» **THE TASK**
Nothing outside the range below should be printed. Output exactly the lines from the line with "La información sobre los" to the line with "De las especies", both included.

---------- TASK INPUT

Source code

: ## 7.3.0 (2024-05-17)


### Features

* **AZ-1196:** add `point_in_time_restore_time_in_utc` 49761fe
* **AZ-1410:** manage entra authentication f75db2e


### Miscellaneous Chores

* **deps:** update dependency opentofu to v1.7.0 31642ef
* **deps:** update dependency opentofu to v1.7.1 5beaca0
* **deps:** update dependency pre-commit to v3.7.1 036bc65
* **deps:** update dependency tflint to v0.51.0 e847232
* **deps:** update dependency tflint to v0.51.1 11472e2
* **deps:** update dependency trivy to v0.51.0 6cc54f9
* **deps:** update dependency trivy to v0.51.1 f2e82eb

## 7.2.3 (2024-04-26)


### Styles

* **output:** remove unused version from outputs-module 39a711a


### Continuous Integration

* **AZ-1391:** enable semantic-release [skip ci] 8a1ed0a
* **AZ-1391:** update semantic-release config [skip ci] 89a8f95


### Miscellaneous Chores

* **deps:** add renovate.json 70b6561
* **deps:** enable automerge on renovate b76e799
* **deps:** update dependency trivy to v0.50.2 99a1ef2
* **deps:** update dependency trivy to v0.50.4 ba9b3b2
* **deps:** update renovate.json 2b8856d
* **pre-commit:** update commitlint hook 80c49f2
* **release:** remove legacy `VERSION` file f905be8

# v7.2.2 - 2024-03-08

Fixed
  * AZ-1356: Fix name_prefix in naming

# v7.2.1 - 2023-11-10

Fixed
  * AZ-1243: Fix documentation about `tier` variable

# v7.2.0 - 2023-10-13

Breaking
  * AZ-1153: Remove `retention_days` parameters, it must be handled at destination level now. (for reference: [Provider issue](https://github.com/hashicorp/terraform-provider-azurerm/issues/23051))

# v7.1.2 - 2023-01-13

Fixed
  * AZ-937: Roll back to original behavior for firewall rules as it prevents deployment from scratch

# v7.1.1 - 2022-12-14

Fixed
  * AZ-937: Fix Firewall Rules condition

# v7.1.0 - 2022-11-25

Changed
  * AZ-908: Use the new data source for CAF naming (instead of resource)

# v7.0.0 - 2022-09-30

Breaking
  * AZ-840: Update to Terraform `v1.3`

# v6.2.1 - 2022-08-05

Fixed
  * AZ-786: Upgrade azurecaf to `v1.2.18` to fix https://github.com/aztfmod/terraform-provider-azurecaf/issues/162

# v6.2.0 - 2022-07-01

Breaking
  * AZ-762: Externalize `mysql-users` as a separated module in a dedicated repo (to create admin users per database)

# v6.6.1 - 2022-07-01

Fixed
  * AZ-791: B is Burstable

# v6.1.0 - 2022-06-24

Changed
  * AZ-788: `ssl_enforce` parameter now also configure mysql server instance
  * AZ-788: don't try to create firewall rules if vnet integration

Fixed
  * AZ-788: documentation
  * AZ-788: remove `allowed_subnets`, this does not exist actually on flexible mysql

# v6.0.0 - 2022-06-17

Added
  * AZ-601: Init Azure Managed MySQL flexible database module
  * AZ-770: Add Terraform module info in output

--------------------
---------- TASK INPUT

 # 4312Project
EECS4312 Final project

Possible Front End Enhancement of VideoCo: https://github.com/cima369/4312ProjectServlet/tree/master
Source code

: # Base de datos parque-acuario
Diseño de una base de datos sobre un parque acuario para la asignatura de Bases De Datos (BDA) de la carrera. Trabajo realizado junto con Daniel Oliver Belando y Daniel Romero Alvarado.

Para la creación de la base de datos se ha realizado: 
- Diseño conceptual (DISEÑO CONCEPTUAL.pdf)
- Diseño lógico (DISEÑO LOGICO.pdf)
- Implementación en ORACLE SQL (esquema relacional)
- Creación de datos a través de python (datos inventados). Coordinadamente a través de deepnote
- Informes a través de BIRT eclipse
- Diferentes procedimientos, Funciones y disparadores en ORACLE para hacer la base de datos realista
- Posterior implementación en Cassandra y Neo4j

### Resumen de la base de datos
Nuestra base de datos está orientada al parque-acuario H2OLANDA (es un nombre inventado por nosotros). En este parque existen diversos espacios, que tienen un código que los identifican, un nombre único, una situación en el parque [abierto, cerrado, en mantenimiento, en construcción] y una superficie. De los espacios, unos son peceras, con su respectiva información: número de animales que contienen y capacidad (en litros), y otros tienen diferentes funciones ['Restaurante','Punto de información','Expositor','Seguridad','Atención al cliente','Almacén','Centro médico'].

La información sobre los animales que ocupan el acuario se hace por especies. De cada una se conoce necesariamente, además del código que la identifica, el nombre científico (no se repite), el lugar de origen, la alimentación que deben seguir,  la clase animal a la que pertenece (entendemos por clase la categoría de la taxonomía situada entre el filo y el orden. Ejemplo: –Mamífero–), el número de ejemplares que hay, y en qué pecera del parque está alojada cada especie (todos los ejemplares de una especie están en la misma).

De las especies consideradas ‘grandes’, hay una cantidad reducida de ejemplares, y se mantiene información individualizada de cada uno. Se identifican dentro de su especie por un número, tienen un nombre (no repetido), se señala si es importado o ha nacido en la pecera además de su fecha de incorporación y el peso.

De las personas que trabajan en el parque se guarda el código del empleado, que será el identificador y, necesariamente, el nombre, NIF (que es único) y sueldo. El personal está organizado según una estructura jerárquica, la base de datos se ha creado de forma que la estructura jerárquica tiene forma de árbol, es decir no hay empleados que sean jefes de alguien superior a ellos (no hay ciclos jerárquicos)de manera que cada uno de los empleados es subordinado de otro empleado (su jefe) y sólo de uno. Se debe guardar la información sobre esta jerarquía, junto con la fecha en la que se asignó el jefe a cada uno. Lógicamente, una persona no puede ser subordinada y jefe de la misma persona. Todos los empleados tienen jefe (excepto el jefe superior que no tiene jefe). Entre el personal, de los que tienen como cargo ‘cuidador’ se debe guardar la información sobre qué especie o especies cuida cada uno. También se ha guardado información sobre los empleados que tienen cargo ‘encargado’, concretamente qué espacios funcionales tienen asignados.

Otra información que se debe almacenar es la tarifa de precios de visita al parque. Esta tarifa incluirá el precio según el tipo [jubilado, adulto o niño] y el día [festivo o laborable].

--------------------

» **RESPONSE AREA**
La información sobre los animales que ocupan el acuario se hace por especies. De cada una se conoce necesariamente, además del código que la identifica, el nombre científico (no se repite), el lugar de origen, la alimentación que deben seguir,  la clase animal a la que pertenece (entendemos por clase la categoría de la taxonomía situada entre el filo y el orden. Ejemplo: –Mamífero–), el número de ejemplares que hay, y en qué pecera del parque está alojada cada especie (todos los ejemplares de una especie están en la misma).

De las especies consideradas ‘grandes’, hay una cantidad reducida de ejemplares, y se mantiene información individualizada de cada uno. Se identifican dentro de su especie por un número, tienen un nombre (no repetido), se señala si es importado o ha nacido en la pecera además de su fecha de incorporación y el peso.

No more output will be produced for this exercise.